*Data provided*
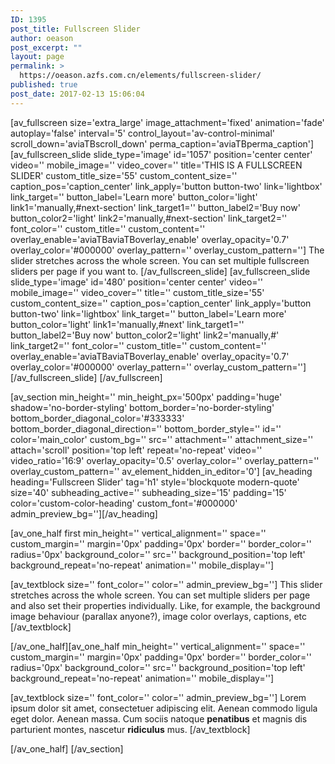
 ```yaml
---
ID: 1395
post_title: Fullscreen Slider
author: oeason
post_excerpt: ""
layout: page
permalink: >
  https://oeason.azfs.com.cn/elements/fullscreen-slider/
published: true
post_date: 2017-02-13 15:06:04
---
```

[av_fullscreen size='extra_large' image_attachment='fixed' animation='fade' autoplay='false' interval='5' control_layout='av-control-minimal' scroll_down='aviaTBscroll_down' perma_caption='aviaTBperma_caption']
[av_fullscreen_slide slide_type='image' id='1057' position='center center' video='' mobile_image='' video_cover='' title='THIS IS A FULLSCREEN SLIDER' custom_title_size='55' custom_content_size='' caption_pos='caption_center' link_apply='button button-two' link='lightbox' link_target='' button_label='Learn more' button_color='light' link1='manually,#next-section' link_target1='' button_label2='Buy now' button_color2='light' link2='manually,#next-section' link_target2='' font_color='' custom_title='' custom_content='' overlay_enable='aviaTBaviaTBoverlay_enable' overlay_opacity='0.7' overlay_color='#000000' overlay_pattern='' overlay_custom_pattern='']
The slider stretches across the whole screen. You can set multiple fullscreen sliders per page if you want to.
[/av_fullscreen_slide]
[av_fullscreen_slide slide_type='image' id='480' position='center center' video='' mobile_image='' video_cover='' title='' custom_title_size='55' custom_content_size='' caption_pos='caption_center' link_apply='button button-two' link='lightbox' link_target='' button_label='Learn more' button_color='light' link1='manually,#next' link_target1='' button_label2='Buy now' button_color2='light' link2='manually,#' link_target2='' font_color='' custom_title='' custom_content='' overlay_enable='aviaTBaviaTBoverlay_enable' overlay_opacity='0.7' overlay_color='#000000' overlay_pattern='' overlay_custom_pattern=''][/av_fullscreen_slide]
[/av_fullscreen]

[av_section min_height='' min_height_px='500px' padding='huge' shadow='no-border-styling' bottom_border='no-border-styling' bottom_border_diagonal_color='#333333' bottom_border_diagonal_direction='' bottom_border_style='' id='' color='main_color' custom_bg='' src='' attachment='' attachment_size='' attach='scroll' position='top left' repeat='no-repeat' video='' video_ratio='16:9' overlay_opacity='0.5' overlay_color='' overlay_pattern='' overlay_custom_pattern='' av_element_hidden_in_editor='0']
[av_heading heading='Fullscreen Slider' tag='h1' style='blockquote modern-quote' size='40' subheading_active='' subheading_size='15' padding='15' color='custom-color-heading' custom_font='#000000' admin_preview_bg=''][/av_heading]

[av_one_half first min_height='' vertical_alignment='' space='' custom_margin='' margin='0px' padding='0px' border='' border_color='' radius='0px' background_color='' src='' background_position='top left' background_repeat='no-repeat' animation='' mobile_display='']

[av_textblock size='' font_color='' color='' admin_preview_bg='']
This slider stretches across the whole screen. You can set multiple sliders per page and also set their properties individually. Like, for example, the background image behaviour (parallax anyone?), image color overlays, captions, etc
[/av_textblock]

[/av_one_half][av_one_half min_height='' vertical_alignment='' space='' custom_margin='' margin='0px' padding='0px' border='' border_color='' radius='0px' background_color='' src='' background_position='top left' background_repeat='no-repeat' animation='' mobile_display='']

[av_textblock size='' font_color='' color='' admin_preview_bg='']
Lorem ipsum dolor sit amet, consectetuer adipiscing elit. Aenean commodo ligula eget dolor. Aenean massa. Cum sociis natoque <strong>penatibus</strong> et magnis dis parturient montes, nascetur <strong>ridiculus</strong> mus.
[/av_textblock]

[/av_one_half]
[/av_section]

*Task item*
Copy exactly. Include the line containing "[/av_one_half][av_one_half min_height='' vertical_alignment=''" and every later line through the end of the listing, and nothing else.

*Exercise output*
[/av_one_half][av_one_half min_height='' vertical_alignment='' space='' custom_margin='' margin='0px' padding='0px' border='' border_color='' radius='0px' background_color='' src='' background_position='top left' background_repeat='no-repeat' animation='' mobile_display='']

[av_textblock size='' font_color='' color='' admin_preview_bg='']
Lorem ipsum dolor sit amet, consectetuer adipiscing elit. Aenean commodo ligula eget dolor. Aenean massa. Cum sociis natoque <strong>penatibus</strong> et magnis dis parturient montes, nascetur <strong>ridiculus</strong> mus.
[/av_textblock]

[/av_one_half]
[/av_section]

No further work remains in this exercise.